▶ **What to work on**
Among the lines below, keep only those from the one containing "### Code Quality" through the one containing "2. **Update Team**: Inform", and reproduce them exactly.

Items from a data source
◇ ◇ ◇ ◇

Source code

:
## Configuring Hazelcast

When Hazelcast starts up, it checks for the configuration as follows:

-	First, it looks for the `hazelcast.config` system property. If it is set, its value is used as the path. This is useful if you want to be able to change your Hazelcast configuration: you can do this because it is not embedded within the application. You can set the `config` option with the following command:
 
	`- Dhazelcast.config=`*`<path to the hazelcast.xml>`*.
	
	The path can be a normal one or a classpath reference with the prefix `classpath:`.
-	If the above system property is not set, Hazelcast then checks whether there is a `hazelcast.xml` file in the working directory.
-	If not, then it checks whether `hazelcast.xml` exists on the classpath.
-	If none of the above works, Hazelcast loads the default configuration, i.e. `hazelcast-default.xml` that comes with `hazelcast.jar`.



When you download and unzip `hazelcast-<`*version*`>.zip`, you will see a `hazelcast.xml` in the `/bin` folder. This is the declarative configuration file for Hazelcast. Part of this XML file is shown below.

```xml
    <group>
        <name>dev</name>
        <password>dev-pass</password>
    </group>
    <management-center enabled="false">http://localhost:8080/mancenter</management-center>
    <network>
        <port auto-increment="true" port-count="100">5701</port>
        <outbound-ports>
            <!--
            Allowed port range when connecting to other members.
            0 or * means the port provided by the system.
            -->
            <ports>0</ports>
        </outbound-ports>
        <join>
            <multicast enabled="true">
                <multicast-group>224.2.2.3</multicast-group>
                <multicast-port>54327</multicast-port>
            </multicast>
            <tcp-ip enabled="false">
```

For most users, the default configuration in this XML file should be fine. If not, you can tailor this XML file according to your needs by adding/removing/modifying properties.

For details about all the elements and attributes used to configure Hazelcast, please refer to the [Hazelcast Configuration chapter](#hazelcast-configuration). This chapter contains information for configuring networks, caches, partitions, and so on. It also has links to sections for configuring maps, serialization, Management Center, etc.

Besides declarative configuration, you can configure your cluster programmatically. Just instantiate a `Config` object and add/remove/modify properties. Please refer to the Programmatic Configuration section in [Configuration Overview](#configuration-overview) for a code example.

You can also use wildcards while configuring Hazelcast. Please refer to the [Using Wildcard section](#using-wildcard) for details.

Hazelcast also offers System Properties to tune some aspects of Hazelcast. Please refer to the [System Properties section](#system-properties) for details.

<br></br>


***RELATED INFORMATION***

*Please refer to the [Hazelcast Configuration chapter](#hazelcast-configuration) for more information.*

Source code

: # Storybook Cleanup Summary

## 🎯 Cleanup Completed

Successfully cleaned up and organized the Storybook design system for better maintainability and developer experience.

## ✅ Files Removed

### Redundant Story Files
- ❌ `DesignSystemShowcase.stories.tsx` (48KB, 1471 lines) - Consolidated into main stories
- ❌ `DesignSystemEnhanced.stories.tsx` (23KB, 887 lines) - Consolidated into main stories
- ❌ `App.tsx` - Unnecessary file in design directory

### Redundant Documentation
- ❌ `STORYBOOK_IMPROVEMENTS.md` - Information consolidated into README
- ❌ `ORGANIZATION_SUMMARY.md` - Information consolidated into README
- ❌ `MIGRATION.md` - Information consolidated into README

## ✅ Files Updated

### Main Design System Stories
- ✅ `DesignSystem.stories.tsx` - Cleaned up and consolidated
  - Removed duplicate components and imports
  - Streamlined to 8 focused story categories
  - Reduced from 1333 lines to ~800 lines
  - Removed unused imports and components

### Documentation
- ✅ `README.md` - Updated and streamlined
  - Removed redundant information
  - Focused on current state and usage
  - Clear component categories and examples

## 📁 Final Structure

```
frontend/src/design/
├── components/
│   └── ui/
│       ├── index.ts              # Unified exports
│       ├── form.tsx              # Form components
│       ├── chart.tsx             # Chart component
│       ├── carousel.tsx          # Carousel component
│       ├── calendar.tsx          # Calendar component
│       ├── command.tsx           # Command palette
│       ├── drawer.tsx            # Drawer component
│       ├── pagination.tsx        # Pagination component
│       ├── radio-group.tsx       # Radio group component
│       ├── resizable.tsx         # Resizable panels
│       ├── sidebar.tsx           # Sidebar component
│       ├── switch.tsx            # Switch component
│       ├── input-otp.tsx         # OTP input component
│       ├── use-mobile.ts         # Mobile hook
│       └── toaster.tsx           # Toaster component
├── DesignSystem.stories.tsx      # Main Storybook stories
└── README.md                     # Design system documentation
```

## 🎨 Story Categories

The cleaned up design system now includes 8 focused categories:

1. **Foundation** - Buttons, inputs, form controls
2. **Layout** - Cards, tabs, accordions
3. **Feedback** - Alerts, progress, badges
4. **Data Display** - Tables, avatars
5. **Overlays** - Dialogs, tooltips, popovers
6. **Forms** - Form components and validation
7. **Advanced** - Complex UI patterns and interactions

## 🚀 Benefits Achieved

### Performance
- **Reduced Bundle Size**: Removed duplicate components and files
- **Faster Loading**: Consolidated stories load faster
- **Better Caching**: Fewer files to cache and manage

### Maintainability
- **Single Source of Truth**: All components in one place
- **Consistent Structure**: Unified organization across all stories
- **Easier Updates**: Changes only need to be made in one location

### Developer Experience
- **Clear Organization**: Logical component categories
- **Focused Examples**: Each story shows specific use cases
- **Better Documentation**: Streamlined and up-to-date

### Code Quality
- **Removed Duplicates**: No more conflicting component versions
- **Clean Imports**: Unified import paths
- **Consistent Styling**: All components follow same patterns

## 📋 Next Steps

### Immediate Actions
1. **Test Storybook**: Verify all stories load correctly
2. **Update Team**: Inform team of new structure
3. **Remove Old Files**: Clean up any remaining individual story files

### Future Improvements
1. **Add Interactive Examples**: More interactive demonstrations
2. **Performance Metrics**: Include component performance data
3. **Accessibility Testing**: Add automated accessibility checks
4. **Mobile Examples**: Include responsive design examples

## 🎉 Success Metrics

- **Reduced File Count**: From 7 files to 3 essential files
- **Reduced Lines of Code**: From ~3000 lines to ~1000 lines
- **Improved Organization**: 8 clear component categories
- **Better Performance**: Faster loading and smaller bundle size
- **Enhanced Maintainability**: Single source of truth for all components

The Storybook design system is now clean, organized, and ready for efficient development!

◇ ◇ ◇ ◇

▶ **Solution**
### Code Quality
- **Removed Duplicates**: No more conflicting component versions
- **Clean Imports**: Unified import paths
- **Consistent Styling**: All components follow same patterns

## 📋 Next Steps

### Immediate Actions
1. **Test Storybook**: Verify all stories load correctly
2. **Update Team**: Inform team of new structure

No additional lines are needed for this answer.